Data extracted from a collection:

◇ ◇ ◇ ◇ ◇ ◇ ◇

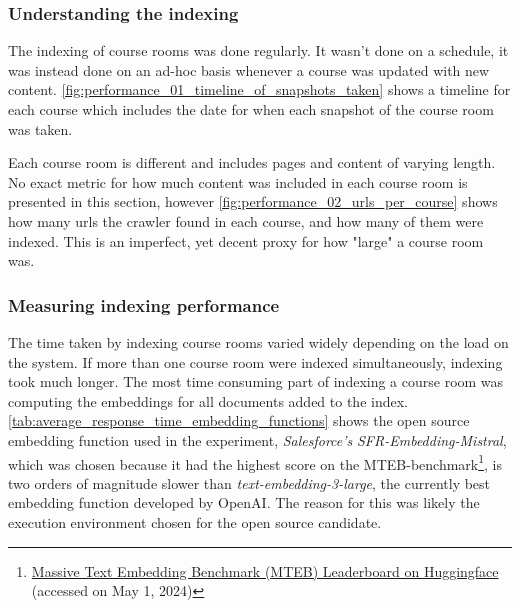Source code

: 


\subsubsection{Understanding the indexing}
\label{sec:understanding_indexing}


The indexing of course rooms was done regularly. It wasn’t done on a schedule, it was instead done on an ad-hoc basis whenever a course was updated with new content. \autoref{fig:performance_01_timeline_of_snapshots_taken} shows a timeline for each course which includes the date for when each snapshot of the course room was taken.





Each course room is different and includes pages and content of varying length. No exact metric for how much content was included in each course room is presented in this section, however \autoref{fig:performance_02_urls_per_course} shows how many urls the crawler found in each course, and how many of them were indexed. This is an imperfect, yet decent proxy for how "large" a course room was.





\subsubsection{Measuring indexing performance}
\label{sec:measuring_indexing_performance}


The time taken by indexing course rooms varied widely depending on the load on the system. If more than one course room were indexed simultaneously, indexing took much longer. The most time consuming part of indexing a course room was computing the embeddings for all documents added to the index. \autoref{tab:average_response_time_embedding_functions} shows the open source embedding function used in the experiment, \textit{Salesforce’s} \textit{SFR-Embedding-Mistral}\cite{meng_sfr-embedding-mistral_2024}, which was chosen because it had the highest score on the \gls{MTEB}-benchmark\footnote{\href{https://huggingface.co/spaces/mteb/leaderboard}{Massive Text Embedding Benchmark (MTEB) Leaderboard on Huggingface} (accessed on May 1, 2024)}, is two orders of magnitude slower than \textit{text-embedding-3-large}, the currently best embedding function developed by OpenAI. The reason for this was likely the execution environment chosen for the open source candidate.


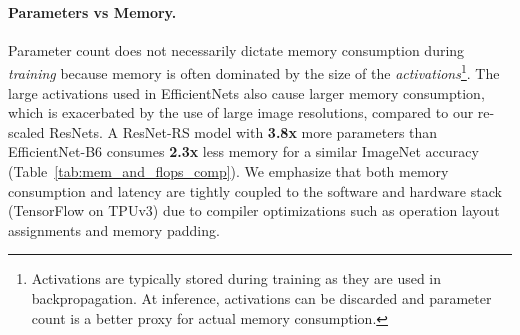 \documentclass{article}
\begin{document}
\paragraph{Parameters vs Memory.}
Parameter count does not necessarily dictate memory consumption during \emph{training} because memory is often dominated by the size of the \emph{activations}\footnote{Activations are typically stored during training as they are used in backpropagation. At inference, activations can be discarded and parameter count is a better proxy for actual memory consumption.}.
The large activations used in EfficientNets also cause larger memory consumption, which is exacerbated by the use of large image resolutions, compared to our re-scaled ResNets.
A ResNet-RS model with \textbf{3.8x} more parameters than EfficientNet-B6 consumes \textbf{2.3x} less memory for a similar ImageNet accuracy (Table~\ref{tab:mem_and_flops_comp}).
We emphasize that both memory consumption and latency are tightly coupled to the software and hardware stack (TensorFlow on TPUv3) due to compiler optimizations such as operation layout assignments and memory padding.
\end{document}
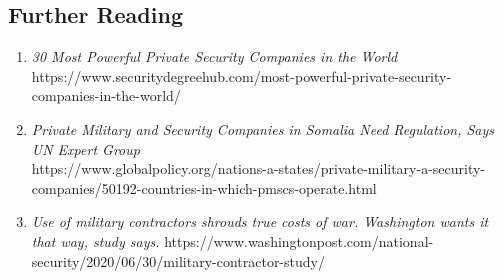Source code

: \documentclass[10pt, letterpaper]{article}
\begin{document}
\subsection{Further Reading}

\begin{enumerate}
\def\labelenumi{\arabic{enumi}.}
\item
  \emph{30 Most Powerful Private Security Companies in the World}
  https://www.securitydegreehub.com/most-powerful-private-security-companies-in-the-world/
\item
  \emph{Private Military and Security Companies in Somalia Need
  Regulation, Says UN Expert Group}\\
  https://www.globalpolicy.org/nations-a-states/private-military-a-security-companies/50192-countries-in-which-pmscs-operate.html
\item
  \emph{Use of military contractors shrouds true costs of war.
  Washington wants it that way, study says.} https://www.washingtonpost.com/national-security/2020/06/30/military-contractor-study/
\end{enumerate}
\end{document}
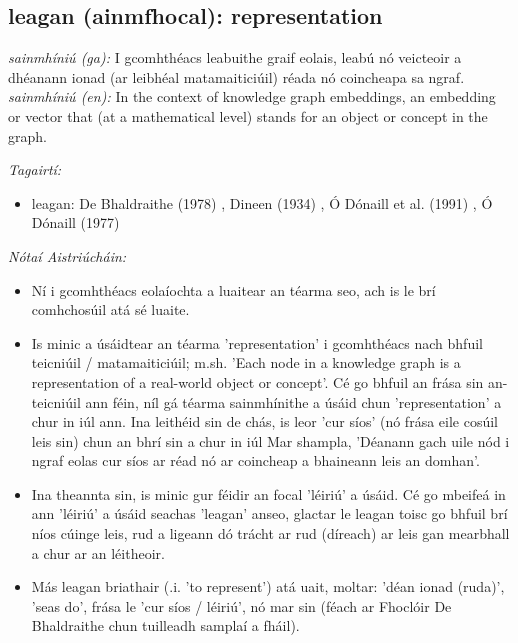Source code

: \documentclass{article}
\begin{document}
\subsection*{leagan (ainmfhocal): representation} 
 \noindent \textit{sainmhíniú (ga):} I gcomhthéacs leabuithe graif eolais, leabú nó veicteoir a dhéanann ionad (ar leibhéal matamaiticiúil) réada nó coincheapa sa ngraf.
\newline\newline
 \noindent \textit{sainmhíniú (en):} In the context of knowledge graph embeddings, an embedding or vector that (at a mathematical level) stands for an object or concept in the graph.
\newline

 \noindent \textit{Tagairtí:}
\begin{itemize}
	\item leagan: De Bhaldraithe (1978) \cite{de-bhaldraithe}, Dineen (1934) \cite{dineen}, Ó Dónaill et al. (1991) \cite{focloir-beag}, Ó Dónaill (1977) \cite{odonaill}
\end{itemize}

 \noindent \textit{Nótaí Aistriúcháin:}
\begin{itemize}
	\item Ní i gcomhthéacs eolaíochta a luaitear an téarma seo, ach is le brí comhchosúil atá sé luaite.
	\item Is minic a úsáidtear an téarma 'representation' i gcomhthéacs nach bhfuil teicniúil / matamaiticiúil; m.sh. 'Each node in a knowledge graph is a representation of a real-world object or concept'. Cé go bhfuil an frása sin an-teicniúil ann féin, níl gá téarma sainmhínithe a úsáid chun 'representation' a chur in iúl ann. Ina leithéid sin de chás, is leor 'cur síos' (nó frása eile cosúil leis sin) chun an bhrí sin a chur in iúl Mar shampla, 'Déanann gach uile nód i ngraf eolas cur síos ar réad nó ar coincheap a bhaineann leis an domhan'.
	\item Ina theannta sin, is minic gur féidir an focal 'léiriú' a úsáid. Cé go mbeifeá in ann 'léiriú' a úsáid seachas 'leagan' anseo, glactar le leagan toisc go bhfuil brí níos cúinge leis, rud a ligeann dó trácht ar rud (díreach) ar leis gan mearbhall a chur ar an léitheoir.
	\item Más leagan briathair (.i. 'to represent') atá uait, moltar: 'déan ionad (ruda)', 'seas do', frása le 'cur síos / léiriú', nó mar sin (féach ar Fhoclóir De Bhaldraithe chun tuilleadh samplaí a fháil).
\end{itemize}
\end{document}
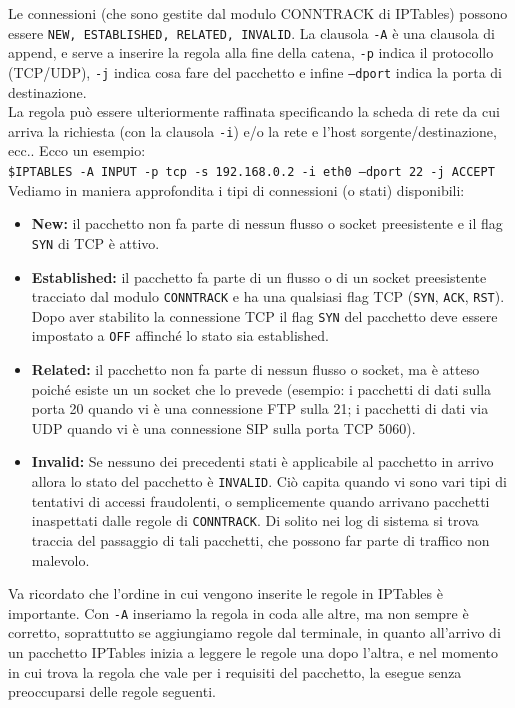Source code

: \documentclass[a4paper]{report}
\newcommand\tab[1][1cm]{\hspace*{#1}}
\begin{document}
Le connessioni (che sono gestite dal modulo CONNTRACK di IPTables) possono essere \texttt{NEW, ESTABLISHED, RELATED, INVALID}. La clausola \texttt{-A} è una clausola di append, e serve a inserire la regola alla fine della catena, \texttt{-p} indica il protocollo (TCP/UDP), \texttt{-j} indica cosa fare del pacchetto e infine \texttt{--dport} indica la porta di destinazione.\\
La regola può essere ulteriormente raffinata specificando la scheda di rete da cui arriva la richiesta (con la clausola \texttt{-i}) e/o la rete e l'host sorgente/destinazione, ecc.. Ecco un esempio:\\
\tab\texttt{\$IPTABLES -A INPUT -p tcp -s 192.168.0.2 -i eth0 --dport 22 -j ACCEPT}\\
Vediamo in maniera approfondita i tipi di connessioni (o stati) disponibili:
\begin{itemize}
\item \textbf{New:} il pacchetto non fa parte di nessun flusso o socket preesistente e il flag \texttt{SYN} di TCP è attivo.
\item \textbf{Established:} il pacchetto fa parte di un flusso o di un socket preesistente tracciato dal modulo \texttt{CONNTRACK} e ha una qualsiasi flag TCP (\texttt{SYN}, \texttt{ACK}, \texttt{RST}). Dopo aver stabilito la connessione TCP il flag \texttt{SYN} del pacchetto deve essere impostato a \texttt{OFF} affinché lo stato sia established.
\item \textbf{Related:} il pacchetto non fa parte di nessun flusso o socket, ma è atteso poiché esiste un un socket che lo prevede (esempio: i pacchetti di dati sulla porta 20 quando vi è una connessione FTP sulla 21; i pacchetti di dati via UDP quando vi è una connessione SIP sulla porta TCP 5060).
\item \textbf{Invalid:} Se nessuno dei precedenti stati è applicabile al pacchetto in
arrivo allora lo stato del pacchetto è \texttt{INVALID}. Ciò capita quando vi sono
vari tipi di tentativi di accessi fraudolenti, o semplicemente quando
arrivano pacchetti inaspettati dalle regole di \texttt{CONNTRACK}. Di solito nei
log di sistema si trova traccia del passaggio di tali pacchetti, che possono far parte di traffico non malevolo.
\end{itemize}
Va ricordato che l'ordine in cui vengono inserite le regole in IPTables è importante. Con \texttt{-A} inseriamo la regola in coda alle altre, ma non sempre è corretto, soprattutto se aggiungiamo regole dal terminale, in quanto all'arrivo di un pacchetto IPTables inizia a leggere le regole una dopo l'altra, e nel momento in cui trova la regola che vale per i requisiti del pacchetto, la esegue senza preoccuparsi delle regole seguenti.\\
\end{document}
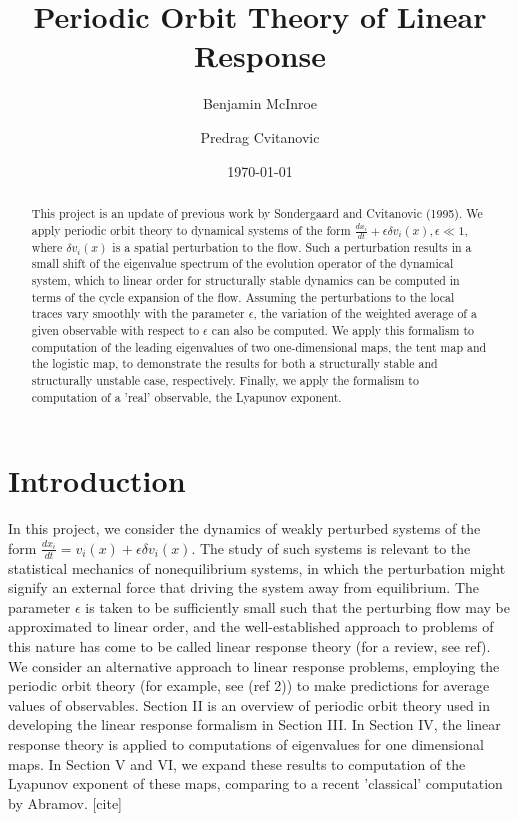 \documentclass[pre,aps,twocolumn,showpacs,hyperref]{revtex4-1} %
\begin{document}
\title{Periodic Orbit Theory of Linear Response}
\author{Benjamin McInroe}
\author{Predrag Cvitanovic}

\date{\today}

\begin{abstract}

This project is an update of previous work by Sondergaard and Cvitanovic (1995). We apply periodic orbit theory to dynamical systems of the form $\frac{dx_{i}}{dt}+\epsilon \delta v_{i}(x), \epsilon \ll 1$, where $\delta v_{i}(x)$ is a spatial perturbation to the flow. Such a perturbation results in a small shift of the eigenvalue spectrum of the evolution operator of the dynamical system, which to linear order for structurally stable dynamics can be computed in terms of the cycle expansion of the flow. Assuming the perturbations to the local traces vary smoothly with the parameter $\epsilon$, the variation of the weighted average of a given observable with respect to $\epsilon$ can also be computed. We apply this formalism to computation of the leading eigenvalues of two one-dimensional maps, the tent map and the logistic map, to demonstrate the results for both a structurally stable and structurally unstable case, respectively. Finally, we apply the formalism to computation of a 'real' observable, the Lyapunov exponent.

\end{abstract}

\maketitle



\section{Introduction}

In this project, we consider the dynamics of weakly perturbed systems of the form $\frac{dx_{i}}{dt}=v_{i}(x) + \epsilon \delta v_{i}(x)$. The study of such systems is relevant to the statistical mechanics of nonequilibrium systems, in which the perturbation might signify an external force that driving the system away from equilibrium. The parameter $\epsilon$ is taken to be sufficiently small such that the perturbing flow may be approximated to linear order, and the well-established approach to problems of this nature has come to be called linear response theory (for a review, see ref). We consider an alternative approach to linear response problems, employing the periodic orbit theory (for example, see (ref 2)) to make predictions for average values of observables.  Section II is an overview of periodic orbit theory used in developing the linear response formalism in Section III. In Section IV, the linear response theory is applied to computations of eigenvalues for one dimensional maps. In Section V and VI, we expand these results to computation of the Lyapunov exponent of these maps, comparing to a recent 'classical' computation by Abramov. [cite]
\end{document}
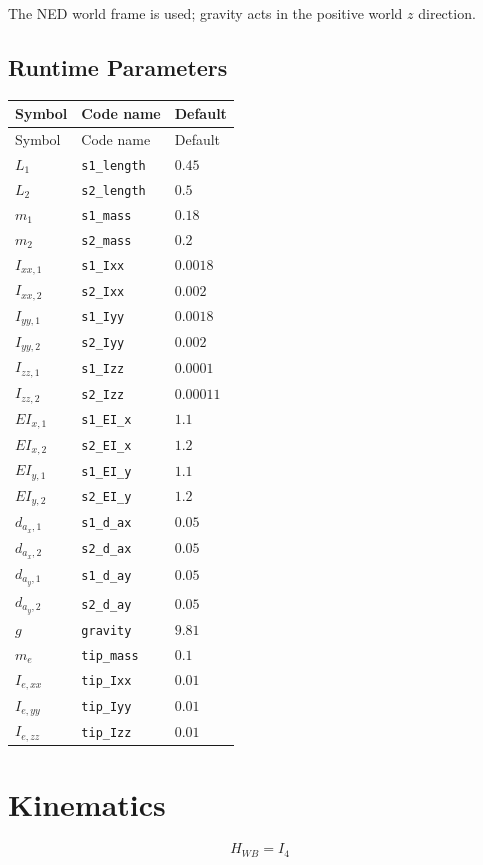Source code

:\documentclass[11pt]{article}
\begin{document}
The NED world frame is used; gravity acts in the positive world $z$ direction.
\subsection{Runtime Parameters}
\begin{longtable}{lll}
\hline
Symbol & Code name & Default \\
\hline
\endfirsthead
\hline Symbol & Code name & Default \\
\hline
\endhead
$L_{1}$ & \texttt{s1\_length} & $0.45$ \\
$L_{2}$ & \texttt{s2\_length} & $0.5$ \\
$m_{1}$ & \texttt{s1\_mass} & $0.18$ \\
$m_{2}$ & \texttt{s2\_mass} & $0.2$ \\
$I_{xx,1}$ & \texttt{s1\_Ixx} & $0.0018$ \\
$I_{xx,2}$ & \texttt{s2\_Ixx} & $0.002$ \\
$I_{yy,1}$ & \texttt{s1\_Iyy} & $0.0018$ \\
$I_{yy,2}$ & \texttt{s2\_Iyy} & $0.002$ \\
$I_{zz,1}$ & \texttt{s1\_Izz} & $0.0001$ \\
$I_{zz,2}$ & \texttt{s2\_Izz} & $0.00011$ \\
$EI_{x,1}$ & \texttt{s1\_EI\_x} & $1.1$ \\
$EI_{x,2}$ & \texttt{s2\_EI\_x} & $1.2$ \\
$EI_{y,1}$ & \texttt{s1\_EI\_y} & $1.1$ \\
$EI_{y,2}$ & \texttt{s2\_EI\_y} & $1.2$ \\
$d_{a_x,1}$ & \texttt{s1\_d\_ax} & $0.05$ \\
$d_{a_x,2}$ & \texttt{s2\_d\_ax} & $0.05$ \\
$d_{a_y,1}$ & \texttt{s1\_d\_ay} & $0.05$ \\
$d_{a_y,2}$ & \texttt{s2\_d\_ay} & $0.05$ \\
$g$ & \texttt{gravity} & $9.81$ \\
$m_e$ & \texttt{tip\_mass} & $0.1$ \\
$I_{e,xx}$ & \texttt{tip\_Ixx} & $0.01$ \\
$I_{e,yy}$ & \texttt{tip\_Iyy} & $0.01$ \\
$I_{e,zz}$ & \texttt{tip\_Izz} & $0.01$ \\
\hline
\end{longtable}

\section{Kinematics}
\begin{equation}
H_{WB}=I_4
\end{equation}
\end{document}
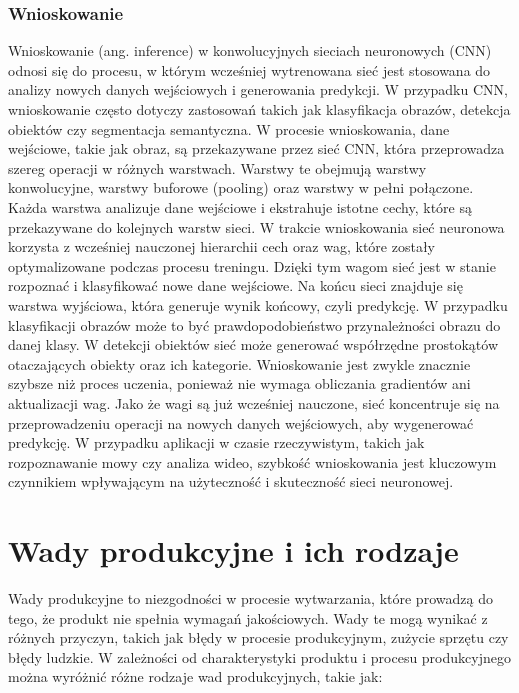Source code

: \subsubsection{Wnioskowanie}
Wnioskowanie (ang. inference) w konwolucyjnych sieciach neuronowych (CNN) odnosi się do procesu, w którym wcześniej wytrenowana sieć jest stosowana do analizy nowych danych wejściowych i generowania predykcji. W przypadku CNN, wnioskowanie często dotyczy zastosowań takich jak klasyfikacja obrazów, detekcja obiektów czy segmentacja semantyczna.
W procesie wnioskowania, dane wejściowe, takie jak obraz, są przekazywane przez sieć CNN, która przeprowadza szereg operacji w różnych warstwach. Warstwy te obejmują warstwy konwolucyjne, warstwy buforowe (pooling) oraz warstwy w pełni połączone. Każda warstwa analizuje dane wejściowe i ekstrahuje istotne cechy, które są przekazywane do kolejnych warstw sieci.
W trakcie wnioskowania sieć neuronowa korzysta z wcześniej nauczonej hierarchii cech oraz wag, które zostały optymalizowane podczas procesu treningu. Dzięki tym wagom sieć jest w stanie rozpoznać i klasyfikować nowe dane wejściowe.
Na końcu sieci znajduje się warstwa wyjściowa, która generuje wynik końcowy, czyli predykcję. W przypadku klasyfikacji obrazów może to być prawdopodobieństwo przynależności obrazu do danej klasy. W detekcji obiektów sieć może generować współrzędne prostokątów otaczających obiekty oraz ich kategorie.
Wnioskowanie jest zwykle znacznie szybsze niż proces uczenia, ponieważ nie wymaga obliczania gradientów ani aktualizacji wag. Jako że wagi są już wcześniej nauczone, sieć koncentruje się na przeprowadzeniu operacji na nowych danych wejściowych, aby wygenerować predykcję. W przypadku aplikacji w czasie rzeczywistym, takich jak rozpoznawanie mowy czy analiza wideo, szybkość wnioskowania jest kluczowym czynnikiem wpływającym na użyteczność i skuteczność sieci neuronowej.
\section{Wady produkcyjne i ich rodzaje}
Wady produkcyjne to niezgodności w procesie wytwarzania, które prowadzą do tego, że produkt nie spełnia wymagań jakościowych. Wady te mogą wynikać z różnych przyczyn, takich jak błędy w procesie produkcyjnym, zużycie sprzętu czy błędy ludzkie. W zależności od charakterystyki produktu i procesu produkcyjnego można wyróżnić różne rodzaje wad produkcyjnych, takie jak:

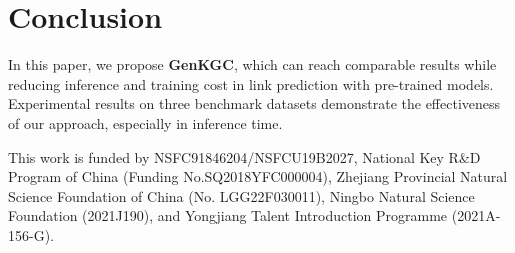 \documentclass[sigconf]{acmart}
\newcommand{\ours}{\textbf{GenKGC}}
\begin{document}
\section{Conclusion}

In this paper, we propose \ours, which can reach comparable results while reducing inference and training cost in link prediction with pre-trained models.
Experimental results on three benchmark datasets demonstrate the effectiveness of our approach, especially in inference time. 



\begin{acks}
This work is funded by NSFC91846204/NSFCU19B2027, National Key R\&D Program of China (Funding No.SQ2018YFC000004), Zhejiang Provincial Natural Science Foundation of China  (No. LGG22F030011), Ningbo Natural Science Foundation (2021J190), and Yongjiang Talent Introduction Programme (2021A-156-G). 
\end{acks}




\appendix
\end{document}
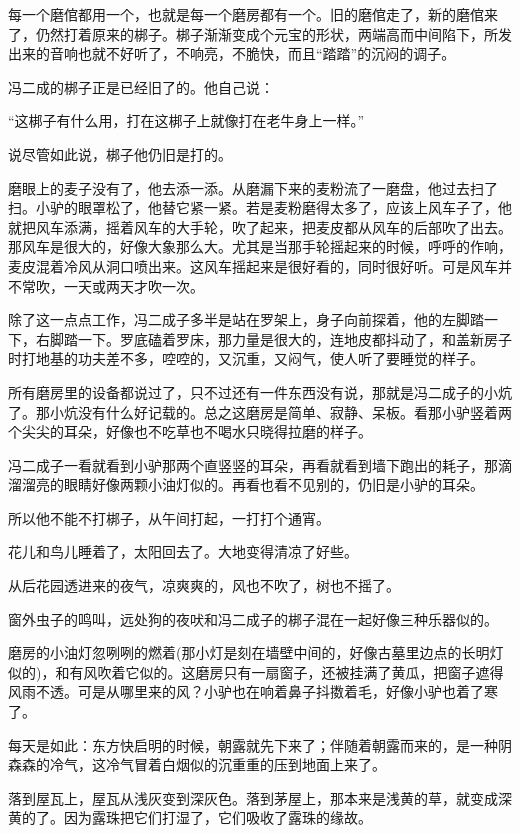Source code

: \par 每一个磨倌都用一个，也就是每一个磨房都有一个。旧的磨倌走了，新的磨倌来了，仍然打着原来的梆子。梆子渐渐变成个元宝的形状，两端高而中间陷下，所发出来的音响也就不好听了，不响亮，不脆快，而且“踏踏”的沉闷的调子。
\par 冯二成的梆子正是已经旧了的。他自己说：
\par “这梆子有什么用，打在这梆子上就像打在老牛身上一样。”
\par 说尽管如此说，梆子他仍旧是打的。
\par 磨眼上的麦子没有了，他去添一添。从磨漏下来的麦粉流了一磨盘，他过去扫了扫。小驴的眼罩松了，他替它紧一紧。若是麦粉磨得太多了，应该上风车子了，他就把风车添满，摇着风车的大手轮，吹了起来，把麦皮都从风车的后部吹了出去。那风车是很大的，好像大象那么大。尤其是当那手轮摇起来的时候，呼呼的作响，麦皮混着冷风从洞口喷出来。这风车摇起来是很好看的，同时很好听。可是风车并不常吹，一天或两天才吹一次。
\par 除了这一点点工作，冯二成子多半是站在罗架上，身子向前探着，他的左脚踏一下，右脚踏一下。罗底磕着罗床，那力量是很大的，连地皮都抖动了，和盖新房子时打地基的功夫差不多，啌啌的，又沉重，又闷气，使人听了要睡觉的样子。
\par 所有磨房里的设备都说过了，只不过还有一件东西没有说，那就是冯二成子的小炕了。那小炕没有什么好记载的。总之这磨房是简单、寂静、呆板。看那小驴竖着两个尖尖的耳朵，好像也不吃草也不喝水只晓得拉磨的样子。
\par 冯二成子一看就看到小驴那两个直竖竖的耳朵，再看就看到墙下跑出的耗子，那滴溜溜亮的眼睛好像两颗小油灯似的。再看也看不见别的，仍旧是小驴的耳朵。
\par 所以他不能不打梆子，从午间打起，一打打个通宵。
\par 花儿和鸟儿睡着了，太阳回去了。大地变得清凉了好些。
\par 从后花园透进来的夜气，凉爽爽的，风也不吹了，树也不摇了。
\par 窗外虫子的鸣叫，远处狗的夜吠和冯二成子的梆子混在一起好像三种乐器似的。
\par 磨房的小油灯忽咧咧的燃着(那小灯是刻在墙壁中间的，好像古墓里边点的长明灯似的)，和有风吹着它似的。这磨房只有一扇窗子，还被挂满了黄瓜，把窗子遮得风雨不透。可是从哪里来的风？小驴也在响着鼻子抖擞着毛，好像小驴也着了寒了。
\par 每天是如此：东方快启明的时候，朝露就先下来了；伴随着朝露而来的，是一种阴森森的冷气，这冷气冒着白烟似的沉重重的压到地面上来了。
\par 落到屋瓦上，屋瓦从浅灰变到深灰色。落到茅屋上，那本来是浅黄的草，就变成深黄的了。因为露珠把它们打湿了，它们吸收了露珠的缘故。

◇ ◇ ◇ ◇ ◇ ◇ ◇

Starting with the line that holds "coincheapa sa ngraf." and ending with the line that holds "atá sé luaite.", retype every line in the data above exactly, and nothing else.

### SOLUTION TO THIS PROBLEM
 \noindent \textit{sainmhíniú (ga):} I gcomhthéacs leabuithe graif eolais, leabú nó veicteoir a dhéanann ionad (ar leibhéal matamaiticiúil) réada nó coincheapa sa ngraf.
\newline\newline
 \noindent \textit{sainmhíniú (en):} In the context of knowledge graph embeddings, an embedding or vector that (at a mathematical level) stands for an object or concept in the graph.
\newline

 \noindent \textit{Tagairtí:}
\begin{itemize}
	\item leagan: De Bhaldraithe (1978) \cite{de-bhaldraithe}, Dineen (1934) \cite{dineen}, Ó Dónaill et al. (1991) \cite{focloir-beag}, Ó Dónaill (1977) \cite{odonaill}
\end{itemize}

 \noindent \textit{Nótaí Aistriúcháin:}
\begin{itemize}
	\item Ní i gcomhthéacs eolaíochta a luaitear an téarma seo, ach is le brí comhchosúil atá sé luaite.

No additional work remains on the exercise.